Stored data:
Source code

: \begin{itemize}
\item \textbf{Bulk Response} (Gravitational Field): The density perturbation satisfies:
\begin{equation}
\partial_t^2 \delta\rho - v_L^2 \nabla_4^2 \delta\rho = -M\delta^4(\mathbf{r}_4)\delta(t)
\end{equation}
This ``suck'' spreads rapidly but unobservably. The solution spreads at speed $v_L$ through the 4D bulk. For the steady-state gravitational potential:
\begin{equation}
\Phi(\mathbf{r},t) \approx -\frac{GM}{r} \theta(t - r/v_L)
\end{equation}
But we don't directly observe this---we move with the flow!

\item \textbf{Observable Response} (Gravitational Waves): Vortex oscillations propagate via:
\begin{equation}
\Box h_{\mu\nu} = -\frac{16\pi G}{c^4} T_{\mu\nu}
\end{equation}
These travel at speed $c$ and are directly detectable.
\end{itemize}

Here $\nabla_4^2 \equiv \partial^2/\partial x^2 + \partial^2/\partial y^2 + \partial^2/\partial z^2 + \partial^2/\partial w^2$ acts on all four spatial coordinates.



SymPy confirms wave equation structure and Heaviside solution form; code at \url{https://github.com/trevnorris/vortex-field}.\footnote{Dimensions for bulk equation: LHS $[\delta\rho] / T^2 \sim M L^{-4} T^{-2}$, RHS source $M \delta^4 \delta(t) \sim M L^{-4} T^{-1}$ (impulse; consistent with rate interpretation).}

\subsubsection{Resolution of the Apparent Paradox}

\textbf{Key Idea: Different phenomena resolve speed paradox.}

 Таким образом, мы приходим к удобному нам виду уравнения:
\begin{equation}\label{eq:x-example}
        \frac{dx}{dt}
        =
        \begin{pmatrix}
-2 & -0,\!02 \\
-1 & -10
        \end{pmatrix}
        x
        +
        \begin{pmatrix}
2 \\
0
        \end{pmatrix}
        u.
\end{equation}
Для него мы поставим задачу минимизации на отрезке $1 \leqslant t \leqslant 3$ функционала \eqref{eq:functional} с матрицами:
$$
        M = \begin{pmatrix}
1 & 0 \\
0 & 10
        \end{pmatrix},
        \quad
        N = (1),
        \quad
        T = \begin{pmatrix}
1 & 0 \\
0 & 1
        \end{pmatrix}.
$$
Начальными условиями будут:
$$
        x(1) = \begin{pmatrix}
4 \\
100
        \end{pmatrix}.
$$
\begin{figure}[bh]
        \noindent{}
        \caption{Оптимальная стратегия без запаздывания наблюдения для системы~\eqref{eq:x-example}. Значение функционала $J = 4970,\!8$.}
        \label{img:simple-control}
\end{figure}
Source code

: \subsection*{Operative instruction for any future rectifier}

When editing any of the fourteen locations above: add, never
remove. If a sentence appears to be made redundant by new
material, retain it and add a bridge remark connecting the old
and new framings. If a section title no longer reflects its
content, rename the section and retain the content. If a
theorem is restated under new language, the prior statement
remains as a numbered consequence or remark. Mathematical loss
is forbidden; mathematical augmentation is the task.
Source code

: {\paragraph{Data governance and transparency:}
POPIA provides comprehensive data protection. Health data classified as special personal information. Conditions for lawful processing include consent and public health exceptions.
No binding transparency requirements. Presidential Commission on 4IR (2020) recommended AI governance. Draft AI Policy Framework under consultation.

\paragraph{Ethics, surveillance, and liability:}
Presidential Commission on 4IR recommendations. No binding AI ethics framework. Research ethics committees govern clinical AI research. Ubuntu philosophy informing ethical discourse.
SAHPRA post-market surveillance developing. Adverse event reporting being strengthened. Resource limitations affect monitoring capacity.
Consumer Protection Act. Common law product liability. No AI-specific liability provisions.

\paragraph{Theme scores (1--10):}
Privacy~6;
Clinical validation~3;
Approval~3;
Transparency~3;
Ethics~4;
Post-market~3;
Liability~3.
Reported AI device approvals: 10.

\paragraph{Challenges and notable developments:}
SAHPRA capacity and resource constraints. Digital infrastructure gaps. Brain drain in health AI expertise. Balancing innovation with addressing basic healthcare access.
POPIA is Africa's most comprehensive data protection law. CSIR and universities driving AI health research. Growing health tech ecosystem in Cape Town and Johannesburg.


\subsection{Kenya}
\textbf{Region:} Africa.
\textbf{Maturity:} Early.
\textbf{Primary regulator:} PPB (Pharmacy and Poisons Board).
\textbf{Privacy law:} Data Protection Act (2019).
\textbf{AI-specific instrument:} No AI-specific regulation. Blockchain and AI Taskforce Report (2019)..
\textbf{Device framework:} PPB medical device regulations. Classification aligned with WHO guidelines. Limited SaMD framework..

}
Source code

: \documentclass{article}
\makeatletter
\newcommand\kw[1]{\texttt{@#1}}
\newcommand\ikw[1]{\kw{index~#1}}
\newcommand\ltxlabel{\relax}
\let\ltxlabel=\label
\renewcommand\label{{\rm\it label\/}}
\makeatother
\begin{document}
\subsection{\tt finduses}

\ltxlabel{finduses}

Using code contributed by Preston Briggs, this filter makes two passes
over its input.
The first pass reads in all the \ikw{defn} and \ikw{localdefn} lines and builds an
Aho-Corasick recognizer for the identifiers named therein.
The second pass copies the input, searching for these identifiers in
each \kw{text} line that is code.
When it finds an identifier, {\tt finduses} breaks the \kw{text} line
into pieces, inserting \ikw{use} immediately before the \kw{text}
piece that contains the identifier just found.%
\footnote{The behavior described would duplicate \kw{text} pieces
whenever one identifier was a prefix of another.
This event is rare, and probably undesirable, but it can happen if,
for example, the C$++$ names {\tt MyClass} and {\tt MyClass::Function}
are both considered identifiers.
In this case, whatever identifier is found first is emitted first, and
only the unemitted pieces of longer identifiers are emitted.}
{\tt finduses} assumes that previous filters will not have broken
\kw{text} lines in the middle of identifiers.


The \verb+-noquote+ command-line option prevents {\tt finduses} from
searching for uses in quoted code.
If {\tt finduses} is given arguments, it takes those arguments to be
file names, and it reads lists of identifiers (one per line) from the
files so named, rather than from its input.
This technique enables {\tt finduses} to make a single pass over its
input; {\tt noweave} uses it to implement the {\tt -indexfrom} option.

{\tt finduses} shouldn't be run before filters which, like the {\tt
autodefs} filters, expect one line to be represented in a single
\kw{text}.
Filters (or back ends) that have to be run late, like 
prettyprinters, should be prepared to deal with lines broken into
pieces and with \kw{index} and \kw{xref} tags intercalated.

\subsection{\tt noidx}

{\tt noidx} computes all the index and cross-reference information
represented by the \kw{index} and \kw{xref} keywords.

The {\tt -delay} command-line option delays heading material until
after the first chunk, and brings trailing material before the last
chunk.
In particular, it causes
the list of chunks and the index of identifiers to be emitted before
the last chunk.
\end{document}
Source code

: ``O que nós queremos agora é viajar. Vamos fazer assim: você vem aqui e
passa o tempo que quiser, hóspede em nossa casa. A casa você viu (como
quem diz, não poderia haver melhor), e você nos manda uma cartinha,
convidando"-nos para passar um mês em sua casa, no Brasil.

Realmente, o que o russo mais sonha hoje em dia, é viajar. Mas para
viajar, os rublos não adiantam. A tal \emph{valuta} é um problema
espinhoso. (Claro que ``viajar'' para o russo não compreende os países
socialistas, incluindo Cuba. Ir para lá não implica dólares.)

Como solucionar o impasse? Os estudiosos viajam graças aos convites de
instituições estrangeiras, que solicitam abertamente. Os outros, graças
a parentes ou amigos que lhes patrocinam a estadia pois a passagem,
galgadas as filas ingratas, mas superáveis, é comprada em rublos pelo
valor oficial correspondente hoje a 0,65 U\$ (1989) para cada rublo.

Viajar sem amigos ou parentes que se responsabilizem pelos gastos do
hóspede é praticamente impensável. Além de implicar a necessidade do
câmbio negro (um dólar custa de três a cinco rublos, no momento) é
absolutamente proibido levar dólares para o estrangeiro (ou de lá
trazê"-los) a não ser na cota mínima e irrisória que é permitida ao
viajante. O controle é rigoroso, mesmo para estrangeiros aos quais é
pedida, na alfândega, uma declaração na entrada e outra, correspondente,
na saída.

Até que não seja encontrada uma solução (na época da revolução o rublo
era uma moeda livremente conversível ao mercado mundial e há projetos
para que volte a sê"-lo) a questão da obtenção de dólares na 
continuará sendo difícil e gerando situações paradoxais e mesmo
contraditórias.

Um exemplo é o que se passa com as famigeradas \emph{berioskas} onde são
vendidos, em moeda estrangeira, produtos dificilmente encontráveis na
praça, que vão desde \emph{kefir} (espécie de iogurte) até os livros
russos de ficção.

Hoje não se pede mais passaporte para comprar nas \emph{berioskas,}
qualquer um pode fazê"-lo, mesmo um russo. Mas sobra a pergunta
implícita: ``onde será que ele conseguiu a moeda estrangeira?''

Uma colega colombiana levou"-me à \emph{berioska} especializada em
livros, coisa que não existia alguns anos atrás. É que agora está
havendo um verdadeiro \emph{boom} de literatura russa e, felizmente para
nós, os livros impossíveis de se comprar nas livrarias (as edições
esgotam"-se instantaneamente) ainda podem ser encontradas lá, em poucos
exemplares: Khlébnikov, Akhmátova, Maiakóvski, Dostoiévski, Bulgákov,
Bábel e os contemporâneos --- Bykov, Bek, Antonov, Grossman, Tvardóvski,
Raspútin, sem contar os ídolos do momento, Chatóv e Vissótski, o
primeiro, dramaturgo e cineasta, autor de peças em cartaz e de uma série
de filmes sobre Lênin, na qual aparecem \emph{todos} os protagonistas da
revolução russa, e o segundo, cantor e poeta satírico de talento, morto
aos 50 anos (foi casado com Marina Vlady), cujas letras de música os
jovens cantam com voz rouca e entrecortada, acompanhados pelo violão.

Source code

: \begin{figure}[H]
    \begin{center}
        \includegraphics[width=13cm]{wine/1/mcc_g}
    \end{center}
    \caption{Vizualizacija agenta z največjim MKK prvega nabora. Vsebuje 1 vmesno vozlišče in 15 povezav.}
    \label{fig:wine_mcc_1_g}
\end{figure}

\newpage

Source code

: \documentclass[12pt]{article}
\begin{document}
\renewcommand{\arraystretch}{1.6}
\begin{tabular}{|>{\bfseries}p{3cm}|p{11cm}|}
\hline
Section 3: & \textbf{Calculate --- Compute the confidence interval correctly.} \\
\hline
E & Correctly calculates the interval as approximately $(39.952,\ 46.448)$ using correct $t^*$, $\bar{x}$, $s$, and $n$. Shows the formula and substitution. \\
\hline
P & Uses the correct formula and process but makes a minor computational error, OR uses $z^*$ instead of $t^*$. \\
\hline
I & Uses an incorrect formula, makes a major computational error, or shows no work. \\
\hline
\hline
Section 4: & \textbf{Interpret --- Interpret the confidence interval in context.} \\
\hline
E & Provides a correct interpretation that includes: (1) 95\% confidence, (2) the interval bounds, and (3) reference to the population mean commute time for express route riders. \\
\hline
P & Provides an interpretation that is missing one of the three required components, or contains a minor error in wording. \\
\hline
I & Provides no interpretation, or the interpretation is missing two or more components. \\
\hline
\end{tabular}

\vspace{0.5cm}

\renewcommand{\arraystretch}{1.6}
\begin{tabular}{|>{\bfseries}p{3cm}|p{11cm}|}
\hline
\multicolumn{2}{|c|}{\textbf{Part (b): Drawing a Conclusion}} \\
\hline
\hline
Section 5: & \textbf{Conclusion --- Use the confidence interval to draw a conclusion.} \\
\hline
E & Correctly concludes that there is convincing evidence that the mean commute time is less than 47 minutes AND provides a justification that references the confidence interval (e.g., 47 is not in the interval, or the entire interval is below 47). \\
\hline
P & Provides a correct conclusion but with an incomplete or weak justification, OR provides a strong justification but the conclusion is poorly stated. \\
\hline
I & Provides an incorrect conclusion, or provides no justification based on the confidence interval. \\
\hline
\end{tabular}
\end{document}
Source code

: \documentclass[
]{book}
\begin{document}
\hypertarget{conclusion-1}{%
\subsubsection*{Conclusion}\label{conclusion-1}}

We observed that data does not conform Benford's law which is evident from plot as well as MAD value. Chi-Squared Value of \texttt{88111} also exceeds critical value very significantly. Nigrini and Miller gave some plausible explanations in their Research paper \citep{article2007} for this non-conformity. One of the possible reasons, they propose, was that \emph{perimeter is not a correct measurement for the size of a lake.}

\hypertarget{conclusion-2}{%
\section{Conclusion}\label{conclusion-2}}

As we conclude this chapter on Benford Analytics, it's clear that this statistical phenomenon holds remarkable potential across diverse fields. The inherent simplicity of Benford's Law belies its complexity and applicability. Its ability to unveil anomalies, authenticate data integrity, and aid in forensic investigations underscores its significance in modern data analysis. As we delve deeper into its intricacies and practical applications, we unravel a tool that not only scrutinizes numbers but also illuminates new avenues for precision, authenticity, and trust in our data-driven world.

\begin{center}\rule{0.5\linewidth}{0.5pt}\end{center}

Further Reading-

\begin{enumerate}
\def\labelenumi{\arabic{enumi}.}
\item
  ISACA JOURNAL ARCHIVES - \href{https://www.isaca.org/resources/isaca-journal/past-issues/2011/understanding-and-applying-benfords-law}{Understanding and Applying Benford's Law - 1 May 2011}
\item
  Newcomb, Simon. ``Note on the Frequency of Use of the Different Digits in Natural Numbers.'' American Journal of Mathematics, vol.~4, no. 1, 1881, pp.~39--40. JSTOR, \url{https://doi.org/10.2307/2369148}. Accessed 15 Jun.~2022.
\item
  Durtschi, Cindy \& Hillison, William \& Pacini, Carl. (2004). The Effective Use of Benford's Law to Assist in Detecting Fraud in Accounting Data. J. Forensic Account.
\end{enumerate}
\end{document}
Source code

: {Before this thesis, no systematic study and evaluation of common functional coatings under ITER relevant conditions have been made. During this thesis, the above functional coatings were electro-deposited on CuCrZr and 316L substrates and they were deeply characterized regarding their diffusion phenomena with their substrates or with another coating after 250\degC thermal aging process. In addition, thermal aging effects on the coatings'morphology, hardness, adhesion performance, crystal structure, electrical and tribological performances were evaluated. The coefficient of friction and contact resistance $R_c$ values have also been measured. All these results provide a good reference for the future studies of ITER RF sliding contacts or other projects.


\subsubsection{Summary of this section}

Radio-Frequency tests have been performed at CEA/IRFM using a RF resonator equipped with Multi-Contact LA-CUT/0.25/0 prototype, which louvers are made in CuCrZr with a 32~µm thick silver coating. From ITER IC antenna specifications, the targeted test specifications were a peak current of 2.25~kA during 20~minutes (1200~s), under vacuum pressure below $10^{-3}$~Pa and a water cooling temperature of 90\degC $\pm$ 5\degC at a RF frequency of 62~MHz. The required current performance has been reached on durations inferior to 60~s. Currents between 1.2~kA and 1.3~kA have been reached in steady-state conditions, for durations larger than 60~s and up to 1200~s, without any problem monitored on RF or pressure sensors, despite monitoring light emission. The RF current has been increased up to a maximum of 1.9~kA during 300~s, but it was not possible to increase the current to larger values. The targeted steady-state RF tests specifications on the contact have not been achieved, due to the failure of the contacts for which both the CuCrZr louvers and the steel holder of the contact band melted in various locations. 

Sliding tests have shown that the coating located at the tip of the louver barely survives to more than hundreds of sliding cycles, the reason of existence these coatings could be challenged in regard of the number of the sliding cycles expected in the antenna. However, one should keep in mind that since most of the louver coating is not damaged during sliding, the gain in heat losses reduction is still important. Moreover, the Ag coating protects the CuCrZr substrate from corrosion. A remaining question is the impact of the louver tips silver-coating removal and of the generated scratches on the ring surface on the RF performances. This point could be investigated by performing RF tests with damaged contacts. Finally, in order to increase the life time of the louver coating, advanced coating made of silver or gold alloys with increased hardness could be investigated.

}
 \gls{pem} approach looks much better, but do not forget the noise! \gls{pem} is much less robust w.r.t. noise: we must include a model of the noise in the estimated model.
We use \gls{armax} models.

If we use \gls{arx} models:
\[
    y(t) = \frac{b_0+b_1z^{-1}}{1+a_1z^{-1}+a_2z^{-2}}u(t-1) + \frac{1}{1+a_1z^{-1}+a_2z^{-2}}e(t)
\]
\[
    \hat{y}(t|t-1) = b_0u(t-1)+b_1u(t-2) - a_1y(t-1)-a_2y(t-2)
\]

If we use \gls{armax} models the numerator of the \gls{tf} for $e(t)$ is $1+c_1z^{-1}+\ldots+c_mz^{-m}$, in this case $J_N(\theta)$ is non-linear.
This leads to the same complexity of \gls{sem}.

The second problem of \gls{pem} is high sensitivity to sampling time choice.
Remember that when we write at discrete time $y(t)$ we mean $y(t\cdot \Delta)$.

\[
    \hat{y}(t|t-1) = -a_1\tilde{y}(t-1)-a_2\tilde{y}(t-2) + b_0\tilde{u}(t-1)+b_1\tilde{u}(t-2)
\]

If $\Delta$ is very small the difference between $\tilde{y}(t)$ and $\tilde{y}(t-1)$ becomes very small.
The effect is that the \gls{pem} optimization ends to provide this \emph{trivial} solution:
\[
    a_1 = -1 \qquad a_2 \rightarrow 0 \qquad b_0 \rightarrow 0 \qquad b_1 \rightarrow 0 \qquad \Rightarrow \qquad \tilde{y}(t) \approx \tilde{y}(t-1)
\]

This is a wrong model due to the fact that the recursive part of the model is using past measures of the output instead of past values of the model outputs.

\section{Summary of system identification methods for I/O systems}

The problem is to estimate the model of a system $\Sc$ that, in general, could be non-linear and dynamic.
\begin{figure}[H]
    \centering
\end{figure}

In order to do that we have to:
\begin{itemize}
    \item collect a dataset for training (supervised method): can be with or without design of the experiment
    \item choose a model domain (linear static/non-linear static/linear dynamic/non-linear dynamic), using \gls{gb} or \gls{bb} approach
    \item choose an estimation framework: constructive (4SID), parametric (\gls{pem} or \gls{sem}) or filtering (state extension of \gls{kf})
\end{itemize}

Your instructions:
After locating the line with "era uma moeda" in the material above, return it and each line after it exactly, ending at the line with "qualquer um pode".

Exercise response:
era uma moeda livremente conversível ao mercado mundial e há projetos
para que volte a sê"-lo) a questão da obtenção de dólares na 
continuará sendo difícil e gerando situações paradoxais e mesmo
contraditórias.

Um exemplo é o que se passa com as famigeradas \emph{berioskas} onde são
vendidos, em moeda estrangeira, produtos dificilmente encontráveis na
praça, que vão desde \emph{kefir} (espécie de iogurte) até os livros
russos de ficção.

Hoje não se pede mais passaporte para comprar nas \emph{berioskas,}
qualquer um pode fazê"-lo, mesmo um russo. Mas sobra a pergunta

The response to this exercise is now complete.